Exercise details: Report each line of the entries that includes "traditional" by copying it.
■ ■ ■ ■ ■
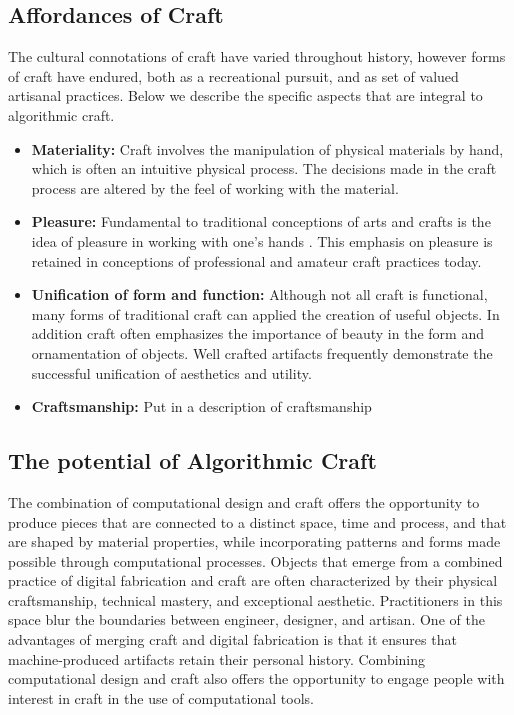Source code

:\documentclass{sigchi}
\begin{document}
\subsection{Affordances of Craft}
The cultural connotations of craft have varied throughout history, however forms of craft have endured, both as a recreational pursuit, and as set of valued artisanal practices. Below we describe the specific aspects that are integral to algorithmic craft.
\begin{itemize}
\item \textbf{Materiality:} Craft involves the manipulation of physical materials by hand, which is often an intuitive physical process. The decisions made in the craft process are altered by the feel of working with the material. 

\item \textbf{Pleasure:} Fundamental to traditional conceptions of arts and crafts is the idea of pleasure in working with one's hands \cite{abstracting_craft}. This emphasis on pleasure is retained in conceptions of professional and amateur craft practices today.

\item \textbf{Unification of form and function:} Although not all craft is functional, many forms of traditional craft can applied the creation of useful objects. In addition craft often emphasizes the importance of beauty in the form and ornamentation of objects. Well crafted artifacts frequently demonstrate the successful unification of aesthetics and utility.

\item \textbf{Craftsmanship:} Put in a description of craftsmanship
\end{itemize}

\subsection{The potential of Algorithmic Craft}
The combination of computational design and craft offers the opportunity to produce pieces that are connected to a distinct space, time and process, and that are shaped by material properties, while incorporating patterns and forms made possible through computational processes. Objects that emerge from a combined practice of digital fabrication and craft are often characterized by their physical craftsmanship, technical mastery, and exceptional aesthetic. Practitioners in this space blur the boundaries between engineer, designer, and artisan. One of the advantages of merging craft and digital fabrication is that it ensures that machine-produced artifacts retain their personal history. Combining computational design and craft also offers the opportunity to engage people with interest in craft in the use of computational tools.
\end{document}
■ ■ ■ ■ ■
Result of the exercise:
\item \textbf{Pleasure:} Fundamental to traditional conceptions of arts and crafts is the idea of pleasure in working with one's hands \cite{abstracting_craft}. This emphasis on pleasure is retained in conceptions of professional and amateur craft practices today.
\item \textbf{Unification of form and function:} Although not all craft is functional, many forms of traditional craft can applied the creation of useful objects. In addition craft often emphasizes the importance of beauty in the form and ornamentation of objects. Well crafted artifacts frequently demonstrate the successful unification of aesthetics and utility.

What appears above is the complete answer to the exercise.